For Bill #130577, please go to bit.ly/162Chjj.
For Bill #130718, please go to bit.ly/18VuuHz.
City Finance Director Rob Dubow testified at a recent hearing that Mayor Nutter prefers to follow the state funding package for Philadelphia schools that was approved by the General Assembly in June. Under the state funding plan, the City would extend its existing 1% sales tax (set to expire next June), and use the annual revenue stream to create a sustainable funding source for city schools. The first $120 million generated by the sales tax extension would go to the School District, the next $15 million would pay debt service on a short-term $50 million bond sale for the District's FY14 operations, and any sales tax revenues above that would go to the City's underfunded pension fund.

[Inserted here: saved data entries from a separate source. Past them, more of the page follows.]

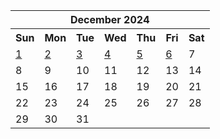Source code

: <table align="center" border="0" cellpadding="0" cellspacing="0" class="month">
 <tr>
  <th class="month" colspan="7">
   December 2024
  </th>
 </tr>
 <tr>
  <th class="sun">
   Sun
  </th>
  <th class="mon">
   Mon
  </th>
  <th class="tue">
   Tue
  </th>
  <th class="wed">
   Wed
  </th>
  <th class="thu">
   Thu
  </th>
  <th class="fri">
   Fri
  </th>
  <th class="sat">
   Sat
  </th>
 </tr>
 <tr>
  <td class="sun">
   <a href="20241201.py">
    1
   </a>
  </td>
  <td class="mon">
   <a href="20241202.py">
    2
   </a>
  </td>
  <td class="tue">
   <a href="20241203.py">
    3
   </a>
  </td>
  <td class="wed">
   <a href="20241204.py">
    4
   </a>
  </td>
  <td class="thu">
   <a href="20241205.py">
    5
   </a>
  </td>
  <td class="fri">
   <a href="20241206.py">
    6
   </a>
  </td>
  <td class="sat">
   7
  </td>
 </tr>
 <tr>
  <td class="sun">
   8
  </td>
  <td class="mon">
   9
  </td>
  <td class="tue">
   10
  </td>
  <td class="wed">
   11
  </td>
  <td class="thu">
   12
  </td>
  <td class="fri">
   13
  </td>
  <td class="sat">
   14
  </td>
 </tr>
 <tr>
  <td class="sun">
   15
  </td>
  <td class="mon">
   16
  </td>
  <td class="tue">
   17
  </td>
  <td class="wed">
   18
  </td>
  <td class="thu">
   19
  </td>
  <td class="fri">
   20
  </td>
  <td class="sat">
   21
  </td>
 </tr>
 <tr>
  <td class="sun">
   22
  </td>
  <td class="mon">
   23
  </td>
  <td class="tue">
   24
  </td>
  <td class="wed">
   25
  </td>
  <td class="thu">
   26
  </td>
  <td class="fri">
   27
  </td>
  <td class="sat">
   28
  </td>
 </tr>
 <tr>
  <td class="sun">
   29
  </td>
  <td class="mon">
   30
  </td>
  <td class="tue">
   31
  </td>
  <td class="noday">
  </td>
  <td class="noday">
  </td>
  <td class="noday">
  </td>
  <td class="noday">
  </td>
 </tr>
</table>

Cigarette Tax Bill Introduced in State House
State Representative Cherelle Parker (D., Philadelphia) on Friday introduced HB 1751, enabling legislation for a $2-a-pack cigarette tax passed by Philadelphia City Council last spring. The tax would provide an estimated $45 million for City schools. The bill is similar to SB 944, introduced last spring by state Senator Anthony H. Williams. That bill was passed by the Senate Finance Committee.

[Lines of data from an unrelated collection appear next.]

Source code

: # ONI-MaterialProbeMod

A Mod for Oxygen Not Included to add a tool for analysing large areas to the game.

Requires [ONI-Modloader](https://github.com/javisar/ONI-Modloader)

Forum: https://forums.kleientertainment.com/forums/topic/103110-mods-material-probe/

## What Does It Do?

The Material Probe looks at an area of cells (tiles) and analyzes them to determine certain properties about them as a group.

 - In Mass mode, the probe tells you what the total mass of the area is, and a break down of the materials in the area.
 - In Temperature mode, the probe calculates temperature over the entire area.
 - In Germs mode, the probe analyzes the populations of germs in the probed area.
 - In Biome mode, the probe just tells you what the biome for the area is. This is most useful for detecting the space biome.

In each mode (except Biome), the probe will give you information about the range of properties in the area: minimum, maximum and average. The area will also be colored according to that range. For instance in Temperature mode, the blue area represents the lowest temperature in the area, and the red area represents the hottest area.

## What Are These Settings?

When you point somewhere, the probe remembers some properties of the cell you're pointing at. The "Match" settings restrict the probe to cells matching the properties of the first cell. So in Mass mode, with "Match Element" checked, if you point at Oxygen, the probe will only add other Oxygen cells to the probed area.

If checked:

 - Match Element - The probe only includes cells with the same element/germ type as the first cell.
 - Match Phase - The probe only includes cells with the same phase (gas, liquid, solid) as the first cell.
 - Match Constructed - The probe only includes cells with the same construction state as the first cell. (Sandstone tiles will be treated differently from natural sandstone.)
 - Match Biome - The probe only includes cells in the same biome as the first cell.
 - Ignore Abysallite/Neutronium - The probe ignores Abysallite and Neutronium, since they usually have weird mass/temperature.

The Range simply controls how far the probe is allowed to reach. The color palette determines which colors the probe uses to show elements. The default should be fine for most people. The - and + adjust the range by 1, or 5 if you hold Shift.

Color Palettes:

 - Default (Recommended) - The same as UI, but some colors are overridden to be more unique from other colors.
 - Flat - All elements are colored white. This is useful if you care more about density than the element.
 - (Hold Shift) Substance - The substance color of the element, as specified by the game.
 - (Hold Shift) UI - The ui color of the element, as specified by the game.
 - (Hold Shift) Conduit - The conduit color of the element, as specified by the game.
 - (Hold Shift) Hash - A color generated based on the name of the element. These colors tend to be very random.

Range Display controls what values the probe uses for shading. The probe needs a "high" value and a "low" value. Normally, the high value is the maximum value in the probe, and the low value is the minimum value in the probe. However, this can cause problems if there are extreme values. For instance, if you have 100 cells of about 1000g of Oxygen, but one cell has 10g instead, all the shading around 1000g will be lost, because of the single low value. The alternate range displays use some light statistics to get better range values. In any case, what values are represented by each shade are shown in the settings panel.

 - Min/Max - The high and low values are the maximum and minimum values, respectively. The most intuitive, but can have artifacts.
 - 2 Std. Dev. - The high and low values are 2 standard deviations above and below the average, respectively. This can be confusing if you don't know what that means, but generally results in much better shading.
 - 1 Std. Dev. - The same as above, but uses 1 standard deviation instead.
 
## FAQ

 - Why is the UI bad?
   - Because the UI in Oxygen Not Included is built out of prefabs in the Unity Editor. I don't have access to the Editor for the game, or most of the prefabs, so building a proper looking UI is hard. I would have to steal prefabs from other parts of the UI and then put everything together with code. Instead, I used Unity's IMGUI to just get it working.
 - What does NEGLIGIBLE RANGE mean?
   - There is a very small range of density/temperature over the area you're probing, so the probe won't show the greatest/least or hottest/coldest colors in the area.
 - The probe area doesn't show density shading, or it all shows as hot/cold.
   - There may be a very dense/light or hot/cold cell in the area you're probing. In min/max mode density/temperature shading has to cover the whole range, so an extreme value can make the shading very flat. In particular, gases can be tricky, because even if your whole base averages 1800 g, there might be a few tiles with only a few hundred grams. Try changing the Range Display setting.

To read the new bill, please go to bit.ly/1agjTVx.
City Tax Collections Mixed in August
City of Philadelphia tax collections were $150.5 million in August, a 0.7% increase over the same month in 2012, according to the Pennsylvania Intergovernmental Cooperation Authority (PICA).
Wage and earnings tax collected was $116.5 million in August, a 5.3% decrease over the previous August.
Real estate transfer tax collected was $13 million in August, a robust 27.5% increase over August 2012.
To read the PICA report, please go to bit.ly/19yepUZ [PDF].
Opening Reception for Philly Green
On Thursday, October 17, from 5:30 p.m. to 7:30 p.m., the Philadelphia Center for Architecture, 1218 Arch Street, will host an opening reception for Philly Green.
Philly Green is a showcase exhibition for the best sustainable design from Philadelphia firms and will be on display from October 1 through November 22.
Explore the diverse range of trend-setting architectural, landscape, commercial, residential, and civic designs being produced today by Philadelphia-area firms and learn how Philadelphia is leading the way to a more sustainable built environment.
The opening reception is free and does not require registration. It will include light refreshments, music, and an opportunity to meet many of the architects and designers represented in the exhibition.
For more information, please go to PhiladelphiaCFA.org.
CPDC Young Professionals to Meet
On Thursday, November 7, from 5:30 p.m. to 7:00 p.m., the CPDC Young Professionals will meet at the Blank Rome Marvin Comisky Conference Center, One Logan Square, 130 North 18th Street, First Floor.
Jerry Sweeney, President and Chief Executive Officer of Brandywine Realty Trust, will be featured and will speak about why his company has invested strongly in Philadelphia and why tax reform is essential for job growth in the City.
Network with other young professionals and enjoy complimentary appetizers along with a wine and beer open bar.
The event is generously sponsored by Brandywine Realty Trust.